How can I trust that my information will be safe? That’s the question I hear as a young black doctor working in clinical research when I talk to black African and Caribbean communities about getting involved in genetic studies. You don’t have to look far to find mistrust—or the reasons for it.
Consider the infamous Tuskegee syphilis study, where blacks were left untreated so that doctors could monitor the progress of the disease even though there was a cure. Or the case of Henrietta Lacks, whose cells were taken without consent and then used in research around the world, making millions for companies while her family couldn’t afford health care. Black people have long been treated as experimental subjects.
Working in research, I understand that good healthcare depends on good data. Black people—and many other groups including people of non-European descent, older adults, and people with complex health needs—are underrepresented in clinical research. To truly understand diseases, we need to study all the groups it affects so we can develop tests and treatments that work for all of us.
In the coming years healthcare systems plans to put genetics at the center of patient care. This is precision medicine, which uses genetic information to tailor prevention and treatment to each individual, rather than giving us all the same standard approach. Doctors could predict your personal risk of disease and choose a treatment that is more likely to work for you.

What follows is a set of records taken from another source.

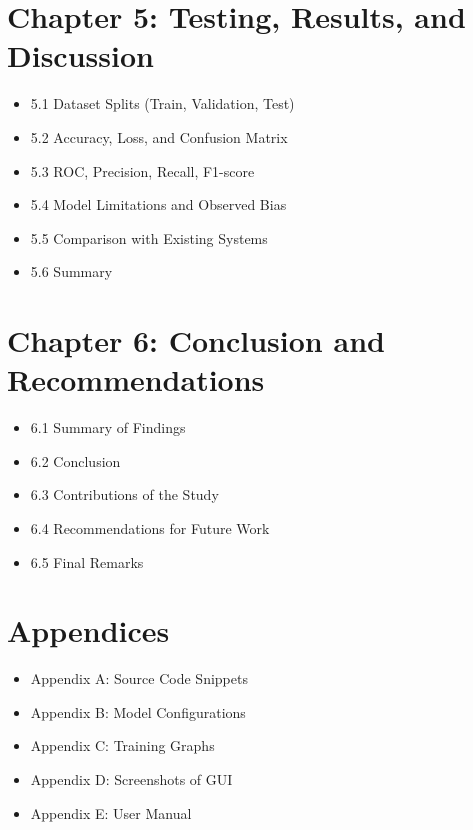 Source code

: \documentclass[
  12pt,
  oneside]{article}
\providecommand{\tightlist}{%
  \setlength{\itemsep}{0pt}\setlength{\parskip}{0pt}}
\begin{document}
\newpage

\section{Chapter 5: Testing, Results, and
Discussion}\label{chapter-5-testing-results-and-discussion}

\begin{itemize}
\tightlist
\item
  5.1 Dataset Splits (Train, Validation, Test)
\item
  5.2 Accuracy, Loss, and Confusion Matrix
\item
  5.3 ROC, Precision, Recall, F1-score
\item
  5.4 Model Limitations and Observed Bias
\item
  5.5 Comparison with Existing Systems
\item
  5.6 Summary
\end{itemize}

\newpage

\section{Chapter 6: Conclusion and
Recommendations}\label{chapter-6-conclusion-and-recommendations}

\begin{itemize}
\tightlist
\item
  6.1 Summary of Findings
\item
  6.2 Conclusion
\item
  6.3 Contributions of the Study
\item
  6.4 Recommendations for Future Work
\item
  6.5 Final Remarks
\end{itemize}

\newpage

\section{Appendices}\label{appendices}

\begin{itemize}
\tightlist
\item
  Appendix A: Source Code Snippets
\item
  Appendix B: Model Configurations
\item
  Appendix C: Training Graphs
\item
  Appendix D: Screenshots of GUI
\item
  Appendix E: User Manual
\end{itemize}
\end{document}
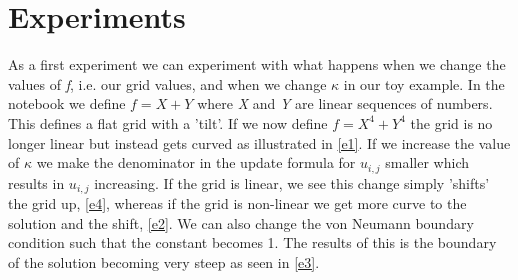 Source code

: \section{Experiments}
As a first experiment we can experiment with what happens when we change the values of \textit{f}, i.e. our grid values, and when we change $\kappa$ in our toy example. In the notebook we define $f = X+Y$ where \textit{X} and \textit{Y} are linear sequences of numbers. This defines a flat grid with a 'tilt'. If we now define $f = X^4+Y^4$ the grid is no longer linear but instead gets curved as illustrated in \autoref{e1}. If we increase the value of $\kappa$ we make the denominator in the update formula for $u_{i,j}$ smaller which results in $u_{i,j}$ increasing. If the grid is linear, we see this change simply 'shifts' the grid up, \autoref{e4}, whereas if the grid is non-linear we get more curve to the solution and the shift, \autoref{e2}. We can also change the von Neumann boundary condition such that the constant becomes 1. The results of this is the boundary of the solution becoming very steep as seen in \autoref{e3}.
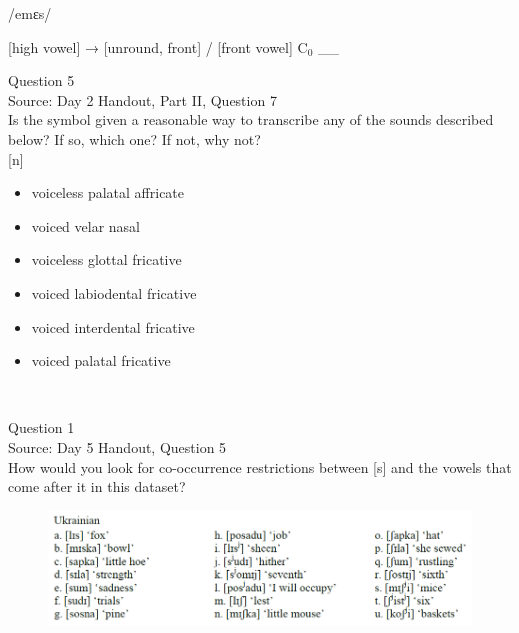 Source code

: \documentclass[12pt]{article}
\begin{document}
/emɛs/

{[high vowel]} →  {[unround, front]} / {[front vowel]} C$_0$ \_\_ 


\newpage

{\large Question 5}\\

Source: Day 2 Handout, Part II, Question 7\\

Is the symbol given a reasonable way to transcribe any of the sounds described below? If so, which one? If not, why not?\\

{[n]}

\begin{itemize} \item voiceless palatal affricate \item voiced velar nasal \item voiceless glottal fricative \item voiced labiodental fricative \item voiced interdental fricative \item voiced palatal fricative \end{itemize}


\newpage

\begin{center}
\textbf{{\color{red}{\HUGE END OF EXAM}}}\\

\end{center}
\newpage

\begin{center}
\textbf{{\color{blue}{\HUGE START OF EXAM\\}}}

\textbf{{\color{blue}{\HUGE Student ID: 3420\\}}}

\textbf{{\color{blue}{\HUGE 3:00 - 3:15 PM\\}}}

\end{center}
\newpage

{\large Question 1}\\

Source: Day 5 Handout, Question 5\\

How would you look for co-occurrence restrictions between [s] and the vowels that come after it in this dataset?\\

\begin{figure}[H]
\includegraphics{../images/ukrainian.png}
\end{figure}
\end{document}
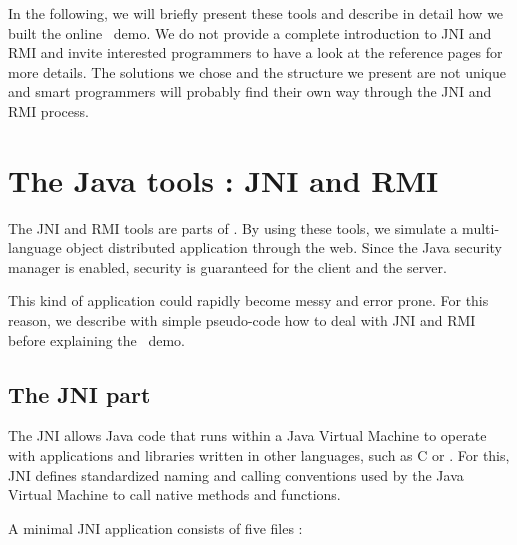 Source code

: In the following, we will briefly present these tools and describe in
detail how we built the online \cgal\ demo. We do not provide a
complete introduction to JNI and RMI and invite interested programmers
to have a look at the  reference
pages  for more details. The solutions 
we chose and the structure we present are not unique and smart programmers will
probably find their own way through the JNI and RMI process.

\section{The Java tools : JNI and RMI}
\label{sec:jmi_and_rmi}

The JNI and RMI tools are parts of 
. 
By using these tools, we simulate a multi-language 
object distributed application through the web. Since the Java security 
manager is enabled, security is guaranteed for the client and the server.

This kind of application could rapidly become messy and error
prone. For this reason, we describe with simple pseudo-code how to
deal with JNI and RMI before explaining the \cgal\ demo.

\subsection{The JNI part}
\label{sec:jni_part}

The JNI allows Java code that runs within a Java Virtual Machine 
to operate with applications and libraries written in other languages,
such as C or \CC. For this, JNI defines standardized naming
and calling conventions used by the Java Virtual Machine to call
native methods and functions. 

A minimal JNI application consists of five files :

But work of institutions such as the University of Exeter in the UK and Queen Mary University of London shows that a large gap remains in our understanding of genetics in non-European individuals and how it relates to disease. This research shows that some blacks have a genetic deficiency that can affect the accuracy of standard tests used to diagnose and monitor type 2 diabetes, leading to a delay in diagnosis. We need more black people in research, but first we need to restore trust.
Current research often randomly excludes people in its design. If your studio recruitment materials only come in English, you’ve already lost people. If you’re only recruiting during office hours on a weekday, you’ve excluded shift workers. If you only work through hospitals and universities, you’ve neglected where communities really gather – churches, barbershops, community centers. Social context matters and is sometimes missed by traditional research.
Academic institutions are increasingly recognizing that different communities need different approaches. It requires a balance of cultural sensitivity and scientific care. It’s about empowering the community, about how the science behind the research translates into actionable change in the community, whether through policy change or better access to care. I also noticed that representation matters in research. When people see themselves in researchers like me, it builds trust. Both parties understand on a personal level why research is important.
How do we fix this? Researchers need to talk to communities from the start, not just show up and ask questions. As we know, research funding organizations must include community engagement and training in the research budget which involve patients and communities it is increasingly recognized in research as an effective way to increase the participation of underrepresented groups and thereby improve population health. Most importantly, researchers need to give something back through health programs, jobs, or facilities to show that they don’t just take data and disappear.
And for anyone who wants to participate in the research, please do. There are many ways: join a clinical trial or simply fill out a questionnaire. Every piece of information counts.